DOAB is growing fast, with almost 70,000 books indexed from over 600 publishers. And it keeps growing. In fact, the five-year compound annual growth rate (CAGR) is 12% higher than for OA journals according to this DeltaThink analysis (2023). When DOAB launched in 2013, as a spin-off project from the OAPEN Foundation, only a few publishers were engaged in OA book publishing. Six European university presses had developed the OAPEN Library in 2010 (read the story of OAPEN in this article) to provide hosting, distribution, and preservation services for OA books. The idea of DOAB then was to offer academic publishers with a hosting and preservation arrangement already in place, a free discoverability service for their peer-reviewed, OA books. This turned out to be a good idea. In 2019 DOAB went from being a project to becoming an independent legal entity operated by OAPEN, and jointly managed and governed by OpenEdition and OAPEN.

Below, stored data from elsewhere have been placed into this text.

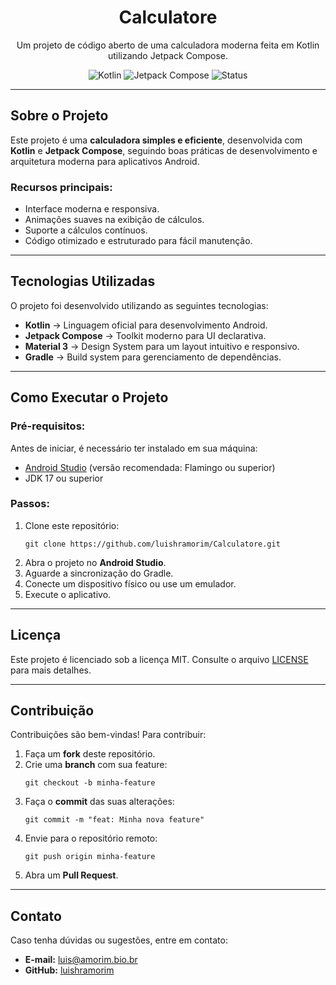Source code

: <h1 align="center">Calculatore</h1>

<p align="center">
    Um projeto de código aberto de uma calculadora moderna feita em Kotlin utilizando Jetpack Compose.
</p>

<p align="center">
    <img src="https://img.shields.io/badge/Kotlin-100000?style=flat&logo=kotlin&logoColor=white&labelColor=blue" alt="Kotlin">
    <img src="https://img.shields.io/badge/Jetpack%20Compose-100000?style=flat&logo=android&logoColor=white&labelColor=green" alt="Jetpack Compose">
    <img src="https://img.shields.io/badge/Status-Em%20Desenvolvimento-yellow" alt="Status">
</p>

<hr>

<h2>Sobre o Projeto</h2>
<p>Este projeto é uma <strong>calculadora simples e eficiente</strong>, desenvolvida com <strong>Kotlin</strong> e <strong>Jetpack Compose</strong>, seguindo boas práticas de desenvolvimento e arquitetura moderna para aplicativos Android.</p>

<h3>Recursos principais:</h3>
<ul>
    <li>Interface moderna e responsiva.</li>
    <li>Animações suaves na exibição de cálculos.</li>
    <li>Suporte a cálculos contínuos.</li>
    <li>Código otimizado e estruturado para fácil manutenção.</li>
</ul>

<hr>

<h2>Tecnologias Utilizadas</h2>
<p>O projeto foi desenvolvido utilizando as seguintes tecnologias:</p>
<ul>
    <li><strong>Kotlin</strong> → Linguagem oficial para desenvolvimento Android.</li>
    <li><strong>Jetpack Compose</strong> → Toolkit moderno para UI declarativa.</li>
    <li><strong>Material 3</strong> → Design System para um layout intuitivo e responsivo.</li>
    <li><strong>Gradle</strong> → Build system para gerenciamento de dependências.</li>
</ul>

<hr>

<h2>Como Executar o Projeto</h2>

<h3>Pré-requisitos:</h3>
<p>Antes de iniciar, é necessário ter instalado em sua máquina:</p>
<ul>
    <li><a href="https://developer.android.com/studio" target="_blank">Android Studio</a> (versão recomendada: Flamingo ou superior)</li>
    <li>JDK 17 ou superior</li>
</ul>

<h3>Passos:</h3>
<ol>
    <li>Clone este repositório:
        <pre><code>git clone https://github.com/luishramorim/Calculatore.git</code></pre>
    </li>
    <li>Abra o projeto no <strong>Android Studio</strong>.</li>
    <li>Aguarde a sincronização do Gradle.</li>
    <li>Conecte um dispositivo físico ou use um emulador.</li>
    <li>Execute o aplicativo.</li>
</ol>

<hr>

<h2>Licença</h2>
<p>Este projeto é licenciado sob a licença MIT. Consulte o arquivo <a href="./LICENSE">LICENSE</a> para mais detalhes.</p>

<hr>

<h2>Contribuição</h2>
<p>Contribuições são bem-vindas! Para contribuir:</p>
<ol>
    <li>Faça um <strong>fork</strong> deste repositório.</li>
    <li>Crie uma <strong>branch</strong> com sua feature:
        <pre><code>git checkout -b minha-feature</code></pre>
    </li>
    <li>Faça o <strong>commit</strong> das suas alterações:
        <pre><code>git commit -m "feat: Minha nova feature"</code></pre>
    </li>
    <li>Envie para o repositório remoto:
        <pre><code>git push origin minha-feature</code></pre>
    </li>
    <li>Abra um <strong>Pull Request</strong>.</li>
</ol>

<hr>

<h2>Contato</h2>
<p>Caso tenha dúvidas ou sugestões, entre em contato:</p>
<ul>
    <li><strong>E-mail:</strong> <a href="mailto:luis@amorim.bio.br">luis@amorim.bio.br</a></li>
    <li><strong>GitHub:</strong> <a href="https://github.com/luishramorim" target="_blank">luishramorim</a></li>
</ul>
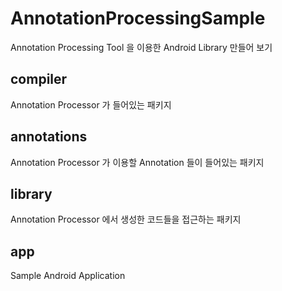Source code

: # AnnotationProcessingSample
Annotation Processing Tool 을 이용한 Android Library 만들어 보기
## compiler
Annotation Processor 가 들어있는 패키지
## annotations
Annotation Processor 가 이용할 Annotation 들이 들어있는 패키지
## library
Annotation Processor 에서 생성한 코드들을 접근하는 패키지
## app
Sample Android Application
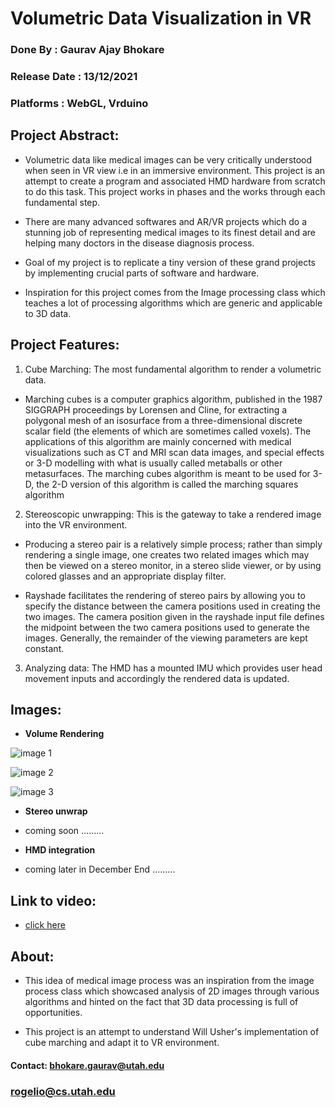 # Volumetric Data Visualization in VR

### Done By : Gaurav Ajay Bhokare
### Release Date : 13/12/2021
### Platforms : WebGL, Vrduino


## Project Abstract:
- Volumetric data like medical images can be very critically understood when seen in VR view i.e in an immersive environment. This project is an attempt to create a program and associated HMD hardware from scratch to do this task. This project works in phases and the works through each fundamental step. 

- There are many advanced softwares and AR/VR projects which do a stunning job of representing medical images to its finest detail and are helping many doctors in the disease diagnosis process.

- Goal of my project is to replicate a tiny version of these grand projects by implementing crucial parts of software and hardware.

- Inspiration for this project comes from the Image processing class which teaches a lot of processing algorithms which are generic and applicable to 3D data.

## Project Features:

1. Cube Marching: The most fundamental algorithm to render a volumetric data.

- Marching cubes is a computer graphics algorithm, published in the 1987 SIGGRAPH proceedings by Lorensen and Cline, for extracting a polygonal mesh of an isosurface from a three-dimensional discrete scalar field (the elements of which are sometimes called voxels). The applications of this algorithm are mainly concerned with medical visualizations such as CT and MRI scan data images, and special effects or 3-D modelling with what is usually called metaballs or other metasurfaces. The marching cubes algorithm is meant to be used for 3-D, the 2-D version of this algorithm is called the marching squares algorithm

2. Stereoscopic unwrapping: This is the gateway to take a rendered image into the VR environment.

- Producing a stereo pair is a relatively simple process; rather than simply rendering a single image, one creates two related images which may then be viewed on a stereo monitor, in a stereo slide viewer, or by using colored glasses and an appropriate display filter.

- Rayshade facilitates the rendering of stereo pairs by allowing you to specify the distance between the camera positions used in creating the two images. The camera position given in the rayshade input file defines the midpoint between the two camera positions used to generate the images. Generally, the remainder of the viewing parameters are kept constant.
 
3. Analyzing data: The HMD has a mounted IMU which provides user head movement inputs and accordingly the rendered data is updated.


## Images: 

- **Volume Rendering** 

 ![image 1](/VR-FinalProject/project1.png)
 
 ![image 2](/VR-FinalProject/project2.png)
 
 ![image 3](/VR-FinalProject/project3.png)


- **Stereo unwrap**
- coming soon .........


- **HMD integration**
- coming later in December End .........


## Link to video:

- [click here](https://drive.google.com/file/d/1y7BKcC6-yCj--G2MysSWc52Jzi189Yzf/view?usp=sharing)



## About:

- This idea of medical image process was an inspiration from the image process class which showcased analysis of 2D images through various algorithms and hinted on the fact that 3D data processing is full of opportunities.


-  This project is an attempt to understand Will Usher's implementation of cube marching and adapt it to VR environment.

#### Contact: bhokare.gaurav@utah.edu
###           rogelio@cs.utah.edu

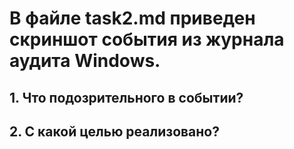 # В файле task2.md приведен скриншот события из журнала аудита Windows.  
## 1. Что подозрительного в событии?  
## 2. С какой целью реализовано?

The growth and relative success of DOAB probably derives from its alignment with three core principles for good infrastructures: (1) It connects users seamlessly, (2) it is interoperable and designed on open standards, and (3) it is community-driven. Both DOAB and OAPEN are based on community standards, fully open sourced, not-for-profit organizations abiding to the Principles of Open Scholarly Infrastructure (see POSI self-audit here). This is particularly important as it ensures transparent interconnectivity, interoperability, reusability, and reliability. These features have made DOAB useful to third-party services like Open Syllabus, OpenBPC, Thoth, and the Library of Congress to name a few. These integrations rely on DOAB maintaining its infrastructure at high standards both in terms of the curation process (DOAB only includes peer-reviewed, openly licensed academic books) and in terms of how it manages the transportation and translation of metadata between publishers and libraries.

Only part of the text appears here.